Doch das „Komitee für Menschenrechte“, das den Fall öffentlich machte und dem auch Rau lange angehörte, würde „systematisch Aussagen und Fakten zurückhalten“, die der Glaubwürdigkeit Boatengs schaden könnten. Dem Komitee-Mitglied Michael Herrmann wirft Rau vor, die Scheinhinrichtungsvorwürfe auszunutzen, um „seinen privaten Polit-Poker mit der Polizei“ zu spielen.

Nach eigenen Angaben recherchierte Rau, nachdem er Boateng ausfindig gemacht hatte, lange in dessen Umfeld, um weitere Beweise und Zeugen für die behauptete Scheinhinrichtung zu finden. Doch im Rahmen seiner „Ermittlungen“ will Rau „auf Widersprüche“ gestoßen sein. So habe ihm Boatengs Freundin mitgeteilt, sie habe von der angeblichen Scheinhinrichtung ihres Lebensgefährten erst aus der Zeitung erfahren.

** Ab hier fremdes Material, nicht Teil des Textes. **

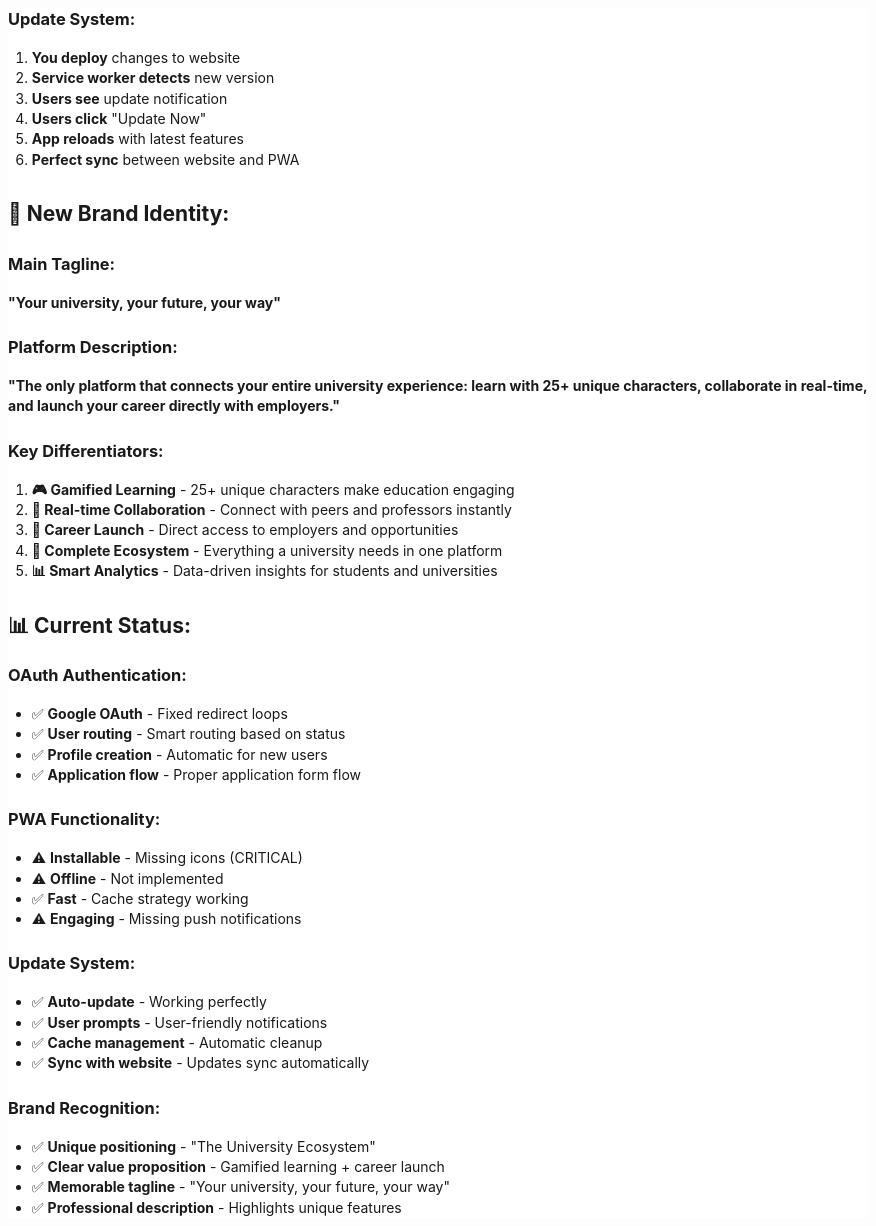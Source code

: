 ### **Update System:**
1. **You deploy** changes to website
2. **Service worker detects** new version
3. **Users see** update notification
4. **Users click** "Update Now"
5. **App reloads** with latest features
6. **Perfect sync** between website and PWA

## 🎨 **New Brand Identity:**

### **Main Tagline:**
**"Your university, your future, your way"**

### **Platform Description:**
**"The only platform that connects your entire university experience: learn with 25+ unique characters, collaborate in real-time, and launch your career directly with employers."**

### **Key Differentiators:**
1. **🎮 Gamified Learning** - 25+ unique characters make education engaging
2. **🤝 Real-time Collaboration** - Connect with peers and professors instantly
3. **💼 Career Launch** - Direct access to employers and opportunities
4. **🏫 Complete Ecosystem** - Everything a university needs in one platform
5. **📊 Smart Analytics** - Data-driven insights for students and universities

## 📊 **Current Status:**

### **OAuth Authentication:**
- ✅ **Google OAuth** - Fixed redirect loops
- ✅ **User routing** - Smart routing based on status
- ✅ **Profile creation** - Automatic for new users
- ✅ **Application flow** - Proper application form flow

### **PWA Functionality:**
- ⚠️ **Installable** - Missing icons (CRITICAL)
- ⚠️ **Offline** - Not implemented
- ✅ **Fast** - Cache strategy working
- ⚠️ **Engaging** - Missing push notifications

### **Update System:**
- ✅ **Auto-update** - Working perfectly
- ✅ **User prompts** - User-friendly notifications
- ✅ **Cache management** - Automatic cleanup
- ✅ **Sync with website** - Updates sync automatically

### **Brand Recognition:**
- ✅ **Unique positioning** - "The University Ecosystem"
- ✅ **Clear value proposition** - Gamified learning + career launch
- ✅ **Memorable tagline** - "Your university, your future, your way"
- ✅ **Professional description** - Highlights unique features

Ein Ghanaer, von dem Boateng angeblich eine Platzwunde versorgen ließ, die ihm im Laufe der behaupteten Mißhandlung zugefügt worden sein soll, bestreitet, überhaupt etwas von der Verletzung bemerkt zu haben. Während Boateng einem Freund schon im Februar 1995 von der polizeilichen Scheinhinrichtung im Freihafen berichtet haben soll, erinnert er sich gleichzeitig an den Namen von zwei Schiffen, die er zur Tatzeit gesehen haben will. Die aber lagen erst am 29. März im Hamburger Hafen. Rau: „Es gibt Widersprüche, die Joel mir nicht erklären kann.“

Weil das „Komitee“ in Person von Michael Herrmann zu verhindern versucht habe, daß seine „Ermittlungen“ öffentlich wurden, habe er der Organisation Anfang Januar den Rücken gekehrt. Michael Herrmann hingegen betont, daß das „Komitee immer in beide Richtungen ermittelt“ habe. Rau hätte einen Teil der von ihm behaupteten Widersprüche dem Komitee mitgeteilt, diese aber nicht ausreichend belegen können. Herrmann: „Es gibt in diesem Fall hunderte von Gerüchten und Vermutungen – wir aber haben immer nur versucht, Fakten in die Öffentlichkeit zu tragen.“

Für den Fernseh-Journalisten Oliver Neß, der die Vorwürfe Boatengs in einem Bericht des TV-Magazins „Panorama“ an die Öffentlichkeit brachte, verfügt Anthony Rau über „wenig Glaubwürdigkeit“. Neß: „Anthony Rau hat schon am Anfang widersprüchliche Aussagen darüber gemacht, wann er Joel Boateng kennengelernt und wann ihm dieser über die Scheinhinrichtung berichtet hat“.